● **WHAT IS EXPECTED**: From the first line of the material below through the line containing "Reference Model (PRM)", print every line exactly as it stands, but no pictures.

● **EXERCISE DATA**:

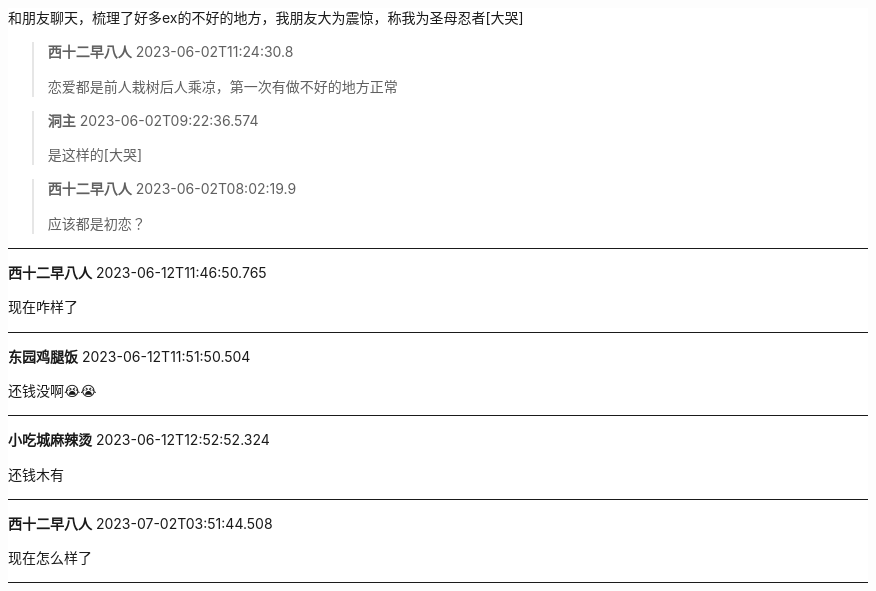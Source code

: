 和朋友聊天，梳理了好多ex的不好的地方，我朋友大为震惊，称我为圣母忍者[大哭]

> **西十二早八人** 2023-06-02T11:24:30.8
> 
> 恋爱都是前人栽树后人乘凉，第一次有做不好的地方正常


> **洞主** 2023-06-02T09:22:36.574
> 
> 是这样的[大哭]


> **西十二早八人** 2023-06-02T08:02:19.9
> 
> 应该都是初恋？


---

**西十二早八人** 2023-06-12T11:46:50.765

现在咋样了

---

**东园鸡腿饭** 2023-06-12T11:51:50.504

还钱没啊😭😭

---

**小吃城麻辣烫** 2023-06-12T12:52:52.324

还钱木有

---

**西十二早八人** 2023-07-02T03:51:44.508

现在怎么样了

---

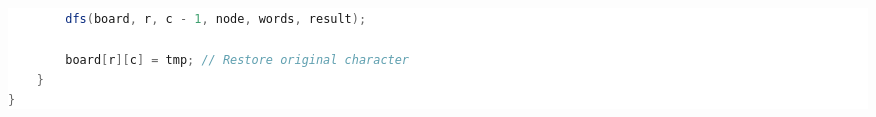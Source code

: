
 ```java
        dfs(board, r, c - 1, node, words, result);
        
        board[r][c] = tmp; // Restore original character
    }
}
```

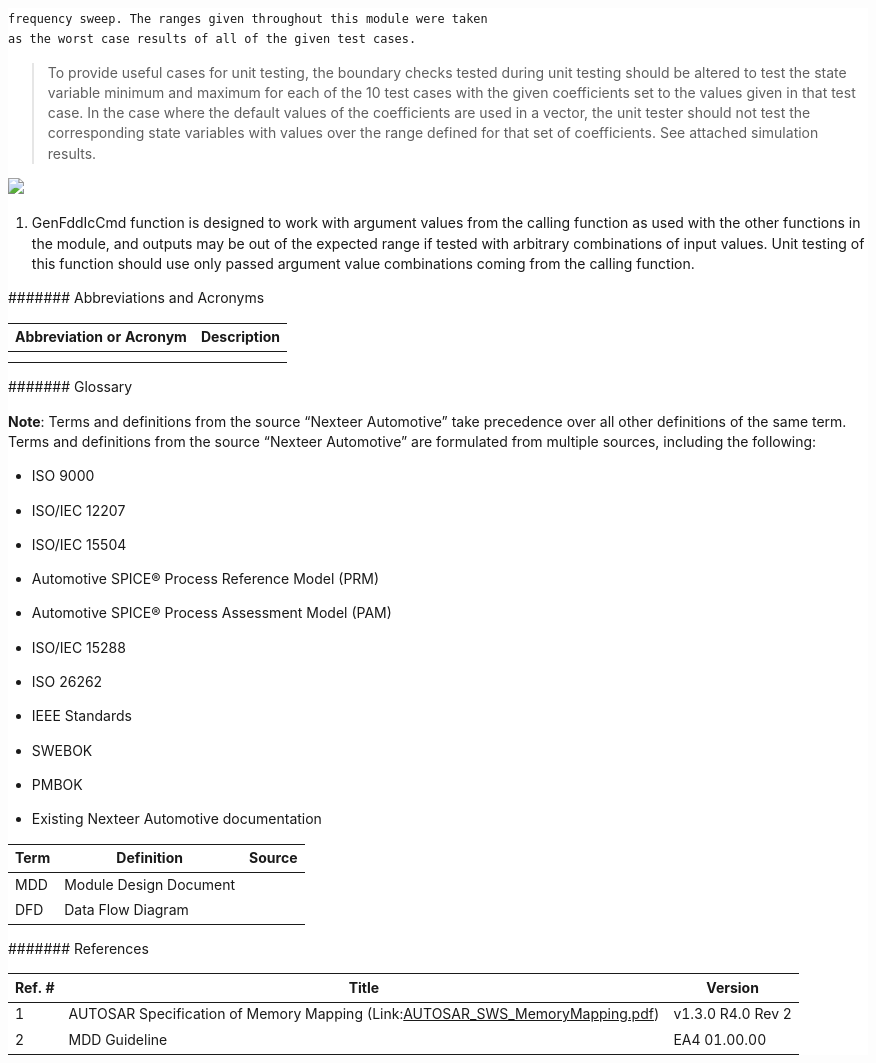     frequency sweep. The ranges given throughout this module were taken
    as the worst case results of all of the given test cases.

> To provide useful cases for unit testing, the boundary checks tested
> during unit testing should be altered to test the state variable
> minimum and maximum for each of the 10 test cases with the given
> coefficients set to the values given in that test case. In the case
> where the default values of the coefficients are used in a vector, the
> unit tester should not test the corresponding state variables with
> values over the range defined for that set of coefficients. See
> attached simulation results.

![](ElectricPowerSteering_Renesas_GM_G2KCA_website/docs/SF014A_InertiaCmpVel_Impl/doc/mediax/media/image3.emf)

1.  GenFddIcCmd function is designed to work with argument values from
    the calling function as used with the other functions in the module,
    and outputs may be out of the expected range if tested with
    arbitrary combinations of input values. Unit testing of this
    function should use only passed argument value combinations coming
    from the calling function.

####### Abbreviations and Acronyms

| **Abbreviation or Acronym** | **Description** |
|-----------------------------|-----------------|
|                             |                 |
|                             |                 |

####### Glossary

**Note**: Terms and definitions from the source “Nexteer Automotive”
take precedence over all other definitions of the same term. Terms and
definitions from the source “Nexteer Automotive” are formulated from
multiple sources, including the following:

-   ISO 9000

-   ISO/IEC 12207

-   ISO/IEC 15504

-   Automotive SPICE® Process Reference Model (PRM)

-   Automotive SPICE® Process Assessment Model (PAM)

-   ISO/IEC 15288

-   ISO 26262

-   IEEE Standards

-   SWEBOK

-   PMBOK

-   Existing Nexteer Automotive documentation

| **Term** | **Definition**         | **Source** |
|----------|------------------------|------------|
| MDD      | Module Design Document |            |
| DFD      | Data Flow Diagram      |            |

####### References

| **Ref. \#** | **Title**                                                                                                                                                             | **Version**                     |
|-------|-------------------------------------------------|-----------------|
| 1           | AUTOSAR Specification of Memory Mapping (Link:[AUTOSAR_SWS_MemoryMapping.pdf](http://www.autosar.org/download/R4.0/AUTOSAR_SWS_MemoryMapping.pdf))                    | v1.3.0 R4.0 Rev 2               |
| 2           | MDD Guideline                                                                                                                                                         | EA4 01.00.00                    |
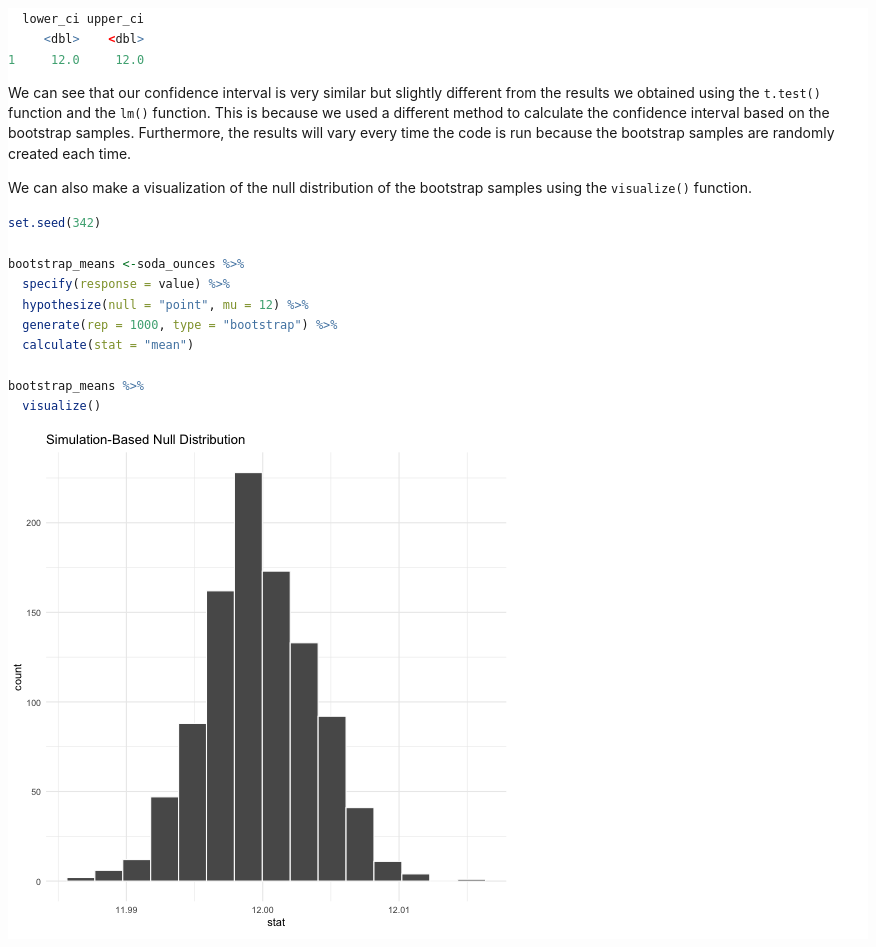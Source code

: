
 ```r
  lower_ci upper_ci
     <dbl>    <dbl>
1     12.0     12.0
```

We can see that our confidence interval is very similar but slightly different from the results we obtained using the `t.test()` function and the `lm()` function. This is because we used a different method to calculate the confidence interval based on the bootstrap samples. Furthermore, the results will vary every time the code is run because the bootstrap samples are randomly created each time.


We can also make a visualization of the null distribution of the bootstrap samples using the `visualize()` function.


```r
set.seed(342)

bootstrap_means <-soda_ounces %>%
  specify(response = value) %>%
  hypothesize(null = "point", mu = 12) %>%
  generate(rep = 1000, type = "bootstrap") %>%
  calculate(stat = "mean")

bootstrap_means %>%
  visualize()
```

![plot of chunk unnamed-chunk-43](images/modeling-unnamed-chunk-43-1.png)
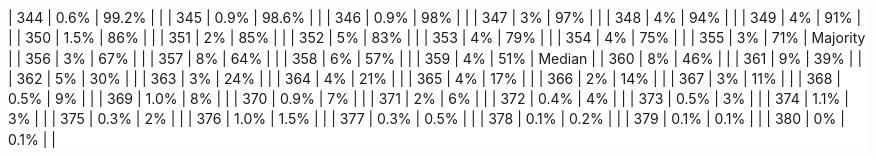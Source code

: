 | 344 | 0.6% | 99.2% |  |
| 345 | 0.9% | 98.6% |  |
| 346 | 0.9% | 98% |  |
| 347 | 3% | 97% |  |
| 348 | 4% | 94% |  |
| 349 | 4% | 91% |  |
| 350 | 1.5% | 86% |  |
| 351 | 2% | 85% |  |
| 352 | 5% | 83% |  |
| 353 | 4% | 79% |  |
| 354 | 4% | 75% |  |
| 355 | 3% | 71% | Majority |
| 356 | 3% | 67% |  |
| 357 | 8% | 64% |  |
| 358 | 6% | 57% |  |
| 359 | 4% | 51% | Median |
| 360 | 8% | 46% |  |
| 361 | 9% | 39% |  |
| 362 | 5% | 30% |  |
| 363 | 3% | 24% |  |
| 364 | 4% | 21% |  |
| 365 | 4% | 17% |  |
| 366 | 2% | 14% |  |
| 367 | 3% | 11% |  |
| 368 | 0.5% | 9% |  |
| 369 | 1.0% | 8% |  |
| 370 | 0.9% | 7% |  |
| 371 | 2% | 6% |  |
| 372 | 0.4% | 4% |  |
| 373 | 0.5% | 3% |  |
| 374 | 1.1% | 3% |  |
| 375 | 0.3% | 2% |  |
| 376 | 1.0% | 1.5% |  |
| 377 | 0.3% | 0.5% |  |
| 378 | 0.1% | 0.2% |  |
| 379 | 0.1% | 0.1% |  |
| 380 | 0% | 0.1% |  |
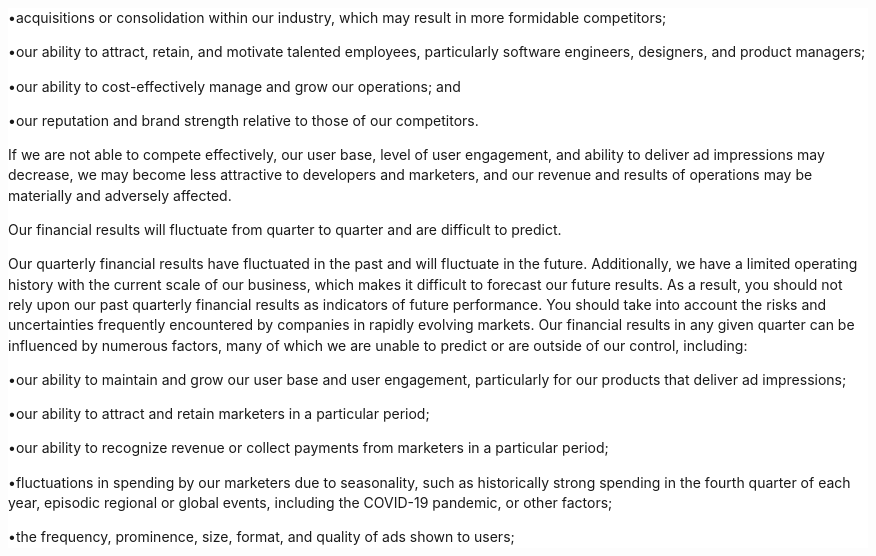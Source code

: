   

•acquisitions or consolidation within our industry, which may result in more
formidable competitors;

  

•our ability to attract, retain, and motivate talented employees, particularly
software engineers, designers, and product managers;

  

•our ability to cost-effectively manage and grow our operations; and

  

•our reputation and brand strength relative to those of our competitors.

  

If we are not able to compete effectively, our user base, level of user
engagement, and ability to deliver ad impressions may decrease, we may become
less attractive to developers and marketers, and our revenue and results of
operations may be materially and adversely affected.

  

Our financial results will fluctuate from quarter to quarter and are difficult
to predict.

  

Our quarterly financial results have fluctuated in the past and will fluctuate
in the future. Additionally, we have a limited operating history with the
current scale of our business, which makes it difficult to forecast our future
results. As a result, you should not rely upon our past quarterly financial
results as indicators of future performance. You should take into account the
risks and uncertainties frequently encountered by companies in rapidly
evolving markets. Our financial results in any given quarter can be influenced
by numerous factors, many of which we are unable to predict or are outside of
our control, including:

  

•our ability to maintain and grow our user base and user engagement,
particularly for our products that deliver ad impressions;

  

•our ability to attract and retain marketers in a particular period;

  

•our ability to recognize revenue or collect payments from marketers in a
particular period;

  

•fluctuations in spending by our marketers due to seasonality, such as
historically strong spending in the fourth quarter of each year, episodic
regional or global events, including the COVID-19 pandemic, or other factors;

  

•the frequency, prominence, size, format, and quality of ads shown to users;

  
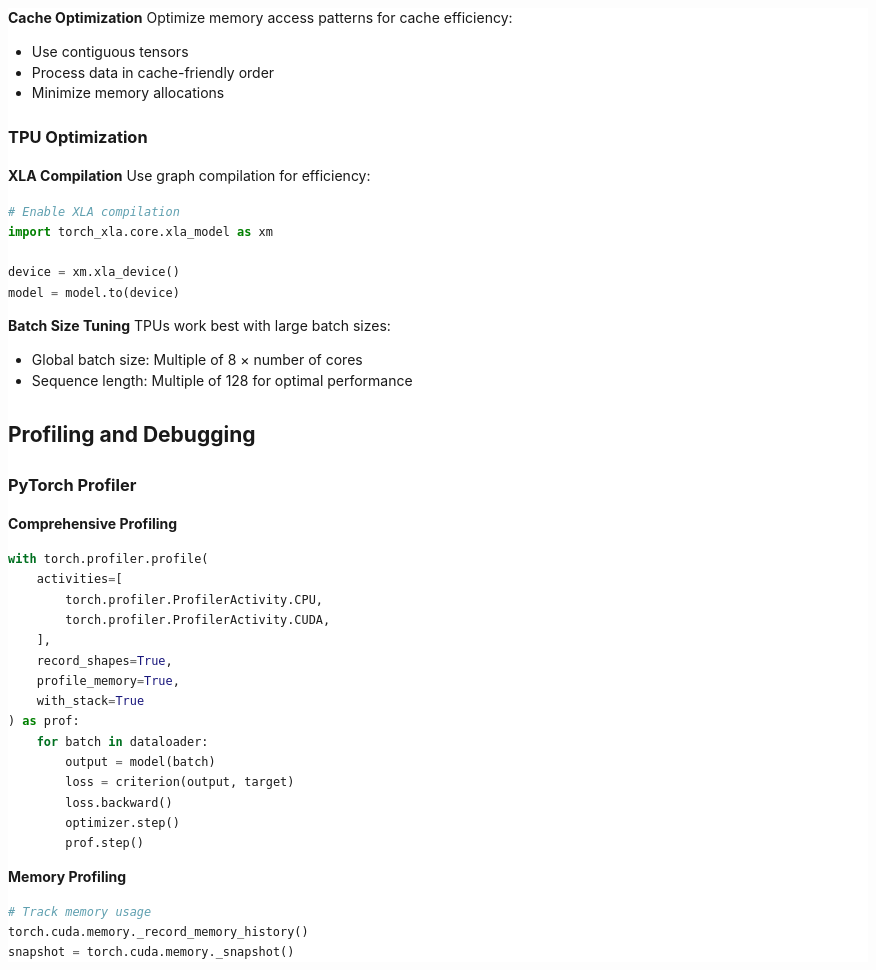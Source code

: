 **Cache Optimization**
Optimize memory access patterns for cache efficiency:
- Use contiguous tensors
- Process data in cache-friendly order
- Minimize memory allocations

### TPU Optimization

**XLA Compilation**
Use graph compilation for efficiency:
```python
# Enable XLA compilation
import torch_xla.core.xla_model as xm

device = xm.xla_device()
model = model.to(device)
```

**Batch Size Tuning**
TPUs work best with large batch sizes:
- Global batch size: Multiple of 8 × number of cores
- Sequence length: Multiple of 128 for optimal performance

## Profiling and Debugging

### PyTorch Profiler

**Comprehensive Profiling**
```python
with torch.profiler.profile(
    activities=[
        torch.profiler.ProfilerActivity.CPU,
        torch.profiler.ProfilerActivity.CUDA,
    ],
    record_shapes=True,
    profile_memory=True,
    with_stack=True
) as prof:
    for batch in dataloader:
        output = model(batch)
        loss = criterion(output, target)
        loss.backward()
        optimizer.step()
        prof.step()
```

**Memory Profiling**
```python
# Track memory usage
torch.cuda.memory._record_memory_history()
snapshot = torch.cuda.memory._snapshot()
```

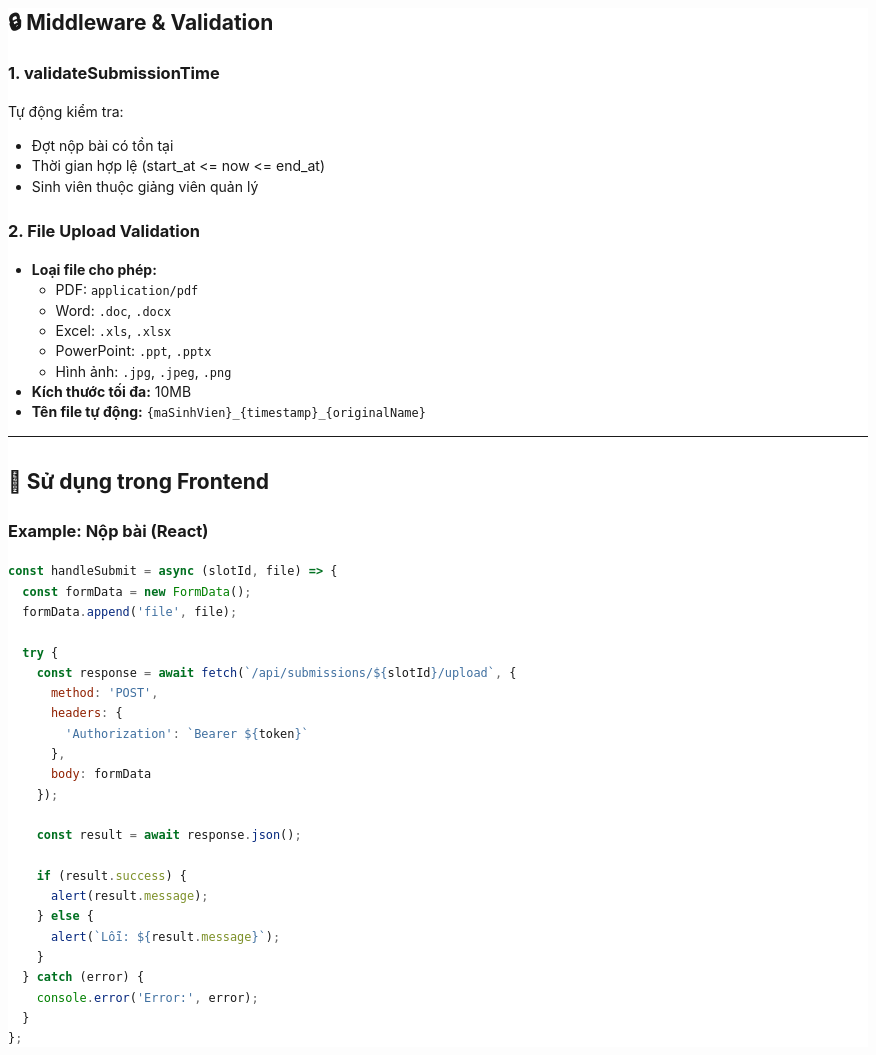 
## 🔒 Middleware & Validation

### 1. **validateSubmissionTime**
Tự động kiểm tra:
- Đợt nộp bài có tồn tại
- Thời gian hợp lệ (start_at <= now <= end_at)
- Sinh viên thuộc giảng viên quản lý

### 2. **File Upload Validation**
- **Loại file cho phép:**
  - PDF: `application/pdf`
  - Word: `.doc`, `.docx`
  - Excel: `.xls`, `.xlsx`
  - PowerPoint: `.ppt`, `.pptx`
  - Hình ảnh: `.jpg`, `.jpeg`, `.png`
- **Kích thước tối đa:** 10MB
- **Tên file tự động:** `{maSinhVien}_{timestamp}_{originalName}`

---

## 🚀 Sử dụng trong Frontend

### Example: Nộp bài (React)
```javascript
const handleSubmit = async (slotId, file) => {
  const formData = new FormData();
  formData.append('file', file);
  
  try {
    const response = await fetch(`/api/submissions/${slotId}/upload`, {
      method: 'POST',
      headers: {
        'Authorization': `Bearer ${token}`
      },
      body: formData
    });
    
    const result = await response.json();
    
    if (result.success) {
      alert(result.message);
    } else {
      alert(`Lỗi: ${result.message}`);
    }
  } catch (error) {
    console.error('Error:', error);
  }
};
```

● **RESPONSE BELOW**:
Source code

: 和朋友聊天，梳理了好多ex的不好的地方，我朋友大为震惊，称我为圣母忍者[大哭]

> **西十二早八人** 2023-06-02T11:24:30.8
> 
> 恋爱都是前人栽树后人乘凉，第一次有做不好的地方正常


> **洞主** 2023-06-02T09:22:36.574
> 
> 是这样的[大哭]


> **西十二早八人** 2023-06-02T08:02:19.9
> 
> 应该都是初恋？


---

**西十二早八人** 2023-06-12T11:46:50.765

现在咋样了

---

**东园鸡腿饭** 2023-06-12T11:51:50.504

还钱没啊😭😭

---

**小吃城麻辣烫** 2023-06-12T12:52:52.324

还钱木有

---

**西十二早八人** 2023-07-02T03:51:44.508

现在怎么样了

---

Source code

:
 ```java
        dfs(board, r, c - 1, node, words, result);
        
        board[r][c] = tmp; // Restore original character
    }
}
```

     frequency sweep. The ranges given throughout this module were taken
    as the worst case results of all of the given test cases.

> To provide useful cases for unit testing, the boundary checks tested
> during unit testing should be altered to test the state variable
> minimum and maximum for each of the 10 test cases with the given
> coefficients set to the values given in that test case. In the case
> where the default values of the coefficients are used in a vector, the
> unit tester should not test the corresponding state variables with
> values over the range defined for that set of coefficients. See
> attached simulation results.

![](ElectricPowerSteering_Renesas_GM_G2KCA_website/docs/SF014A_InertiaCmpVel_Impl/doc/mediax/media/image3.emf)

1.  GenFddIcCmd function is designed to work with argument values from
    the calling function as used with the other functions in the module,
    and outputs may be out of the expected range if tested with
    arbitrary combinations of input values. Unit testing of this
    function should use only passed argument value combinations coming
    from the calling function.

####### Abbreviations and Acronyms

| **Abbreviation or Acronym** | **Description** |
|-----------------------------|-----------------|
|                             |                 |
|                             |                 |

####### Glossary

**Note**: Terms and definitions from the source “Nexteer Automotive”
take precedence over all other definitions of the same term. Terms and
definitions from the source “Nexteer Automotive” are formulated from
multiple sources, including the following:

-   ISO 9000

-   ISO/IEC 12207

-   ISO/IEC 15504

-   Automotive SPICE® Process Reference Model (PRM)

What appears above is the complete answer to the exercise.